Gary is the project manager for his project. He and the project team have completed the qualitative risk analysis process and are about to enter the quantitative risk analysis process when Mary, the project sponsor, wants to know what quantitative risk analysis will review. Which of the following statements best defines what quantitative risk analysis will review?

A.
The quantitative risk analysis process will analyze the effect of risk events that may substantially impact the project's competing demands.
B. The quantitative risk analysis reviews the results of risk identification and prepares the project for risk response management.
C. The quantitative risk analysis seeks to determine the true cost of each identified risk event and the probability of each risk event to determine the risk exposure.
D. The quantitative risk analysis process will review risk events for their probability and impact on the project objectives.

Correct Answer: A

Explanation:

Explanation: Once the risk events have passed through qualitative risk analysis, then the risk events must be reviewed to determine the effect of the risks on the project’s competing demands.
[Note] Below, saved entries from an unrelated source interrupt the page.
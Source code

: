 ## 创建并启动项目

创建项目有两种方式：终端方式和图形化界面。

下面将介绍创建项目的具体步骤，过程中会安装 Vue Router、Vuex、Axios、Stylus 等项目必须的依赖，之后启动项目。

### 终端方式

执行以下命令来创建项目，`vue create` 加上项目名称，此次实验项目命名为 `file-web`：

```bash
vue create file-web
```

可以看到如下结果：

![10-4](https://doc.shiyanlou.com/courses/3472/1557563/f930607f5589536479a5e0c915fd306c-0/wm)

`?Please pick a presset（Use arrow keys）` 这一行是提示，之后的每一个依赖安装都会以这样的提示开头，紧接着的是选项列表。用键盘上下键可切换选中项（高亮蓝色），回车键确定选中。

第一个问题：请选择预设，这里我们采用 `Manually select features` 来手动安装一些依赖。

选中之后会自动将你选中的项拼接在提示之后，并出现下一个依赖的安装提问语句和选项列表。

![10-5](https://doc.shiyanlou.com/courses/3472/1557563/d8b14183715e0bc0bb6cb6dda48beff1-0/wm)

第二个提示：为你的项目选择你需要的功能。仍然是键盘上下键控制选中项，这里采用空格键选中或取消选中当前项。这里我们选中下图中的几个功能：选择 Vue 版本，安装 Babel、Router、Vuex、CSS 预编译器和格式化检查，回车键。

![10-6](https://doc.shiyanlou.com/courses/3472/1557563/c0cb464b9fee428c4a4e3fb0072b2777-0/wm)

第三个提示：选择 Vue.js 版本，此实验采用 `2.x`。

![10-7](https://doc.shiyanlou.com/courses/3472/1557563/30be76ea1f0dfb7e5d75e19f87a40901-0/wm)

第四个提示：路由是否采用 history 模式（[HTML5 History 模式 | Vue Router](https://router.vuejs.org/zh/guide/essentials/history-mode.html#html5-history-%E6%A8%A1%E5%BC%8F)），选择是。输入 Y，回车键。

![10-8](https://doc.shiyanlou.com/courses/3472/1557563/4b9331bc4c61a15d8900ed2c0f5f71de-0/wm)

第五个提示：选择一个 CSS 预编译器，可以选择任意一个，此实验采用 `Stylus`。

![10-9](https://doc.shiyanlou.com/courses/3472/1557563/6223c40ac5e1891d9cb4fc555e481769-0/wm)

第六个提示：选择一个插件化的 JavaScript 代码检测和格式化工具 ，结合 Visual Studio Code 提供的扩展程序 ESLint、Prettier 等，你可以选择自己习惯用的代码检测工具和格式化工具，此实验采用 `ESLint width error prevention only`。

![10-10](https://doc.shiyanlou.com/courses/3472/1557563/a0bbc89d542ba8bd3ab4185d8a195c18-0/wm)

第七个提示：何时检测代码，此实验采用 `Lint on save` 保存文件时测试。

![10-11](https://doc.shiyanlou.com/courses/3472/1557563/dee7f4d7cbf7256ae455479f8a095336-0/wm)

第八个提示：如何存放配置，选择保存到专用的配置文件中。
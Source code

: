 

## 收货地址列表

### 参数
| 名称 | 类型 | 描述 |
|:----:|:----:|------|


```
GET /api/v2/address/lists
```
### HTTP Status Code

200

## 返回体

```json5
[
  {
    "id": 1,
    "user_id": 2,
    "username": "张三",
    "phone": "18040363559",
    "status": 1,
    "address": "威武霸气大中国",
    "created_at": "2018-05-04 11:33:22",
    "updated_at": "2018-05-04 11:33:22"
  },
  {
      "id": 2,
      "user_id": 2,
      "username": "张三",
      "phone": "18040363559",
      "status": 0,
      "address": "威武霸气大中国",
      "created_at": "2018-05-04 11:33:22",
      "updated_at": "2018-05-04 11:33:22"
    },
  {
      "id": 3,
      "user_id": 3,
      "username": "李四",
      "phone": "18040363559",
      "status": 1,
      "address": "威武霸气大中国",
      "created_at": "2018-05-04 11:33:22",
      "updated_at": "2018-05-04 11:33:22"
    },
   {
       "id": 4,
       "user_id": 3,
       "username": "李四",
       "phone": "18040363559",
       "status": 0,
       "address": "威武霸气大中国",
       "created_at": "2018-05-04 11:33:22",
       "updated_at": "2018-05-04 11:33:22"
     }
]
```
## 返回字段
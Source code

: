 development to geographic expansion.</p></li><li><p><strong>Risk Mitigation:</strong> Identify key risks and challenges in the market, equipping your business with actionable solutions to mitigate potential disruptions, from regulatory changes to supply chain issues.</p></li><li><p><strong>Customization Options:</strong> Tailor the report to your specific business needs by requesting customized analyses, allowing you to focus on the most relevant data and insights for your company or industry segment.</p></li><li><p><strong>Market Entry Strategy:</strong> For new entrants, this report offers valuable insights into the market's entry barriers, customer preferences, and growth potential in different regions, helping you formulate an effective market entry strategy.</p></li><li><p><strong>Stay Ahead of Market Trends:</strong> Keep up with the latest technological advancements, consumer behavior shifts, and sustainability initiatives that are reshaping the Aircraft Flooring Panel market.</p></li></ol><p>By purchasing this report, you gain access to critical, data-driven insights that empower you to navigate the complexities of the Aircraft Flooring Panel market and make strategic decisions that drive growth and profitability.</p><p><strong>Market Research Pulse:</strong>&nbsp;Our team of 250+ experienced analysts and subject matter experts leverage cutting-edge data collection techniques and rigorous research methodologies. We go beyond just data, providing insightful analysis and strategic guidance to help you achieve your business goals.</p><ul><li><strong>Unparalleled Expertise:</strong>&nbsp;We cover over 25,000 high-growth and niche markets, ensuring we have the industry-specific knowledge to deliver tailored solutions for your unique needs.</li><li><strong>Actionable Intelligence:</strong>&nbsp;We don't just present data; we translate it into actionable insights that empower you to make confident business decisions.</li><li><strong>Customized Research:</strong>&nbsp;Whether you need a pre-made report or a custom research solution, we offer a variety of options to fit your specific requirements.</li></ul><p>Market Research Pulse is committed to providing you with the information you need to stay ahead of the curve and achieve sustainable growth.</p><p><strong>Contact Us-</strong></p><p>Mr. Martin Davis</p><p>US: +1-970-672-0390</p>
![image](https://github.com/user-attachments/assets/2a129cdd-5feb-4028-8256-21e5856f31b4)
Answer: D is incorrect. While the quantitative risk analysis process will review the risk events for probability and impact, this statement does not answer the question as completely as answer option A. Answer: C is incorrect. The quantitative risk analysis process does not review every risk identified – only the risks which require further analysis. Answer: B is incorrect. Quantitative risk analysis process does not begin the risk response process. Its goal is to determine the effect of certain risk events on the project’s competing demands.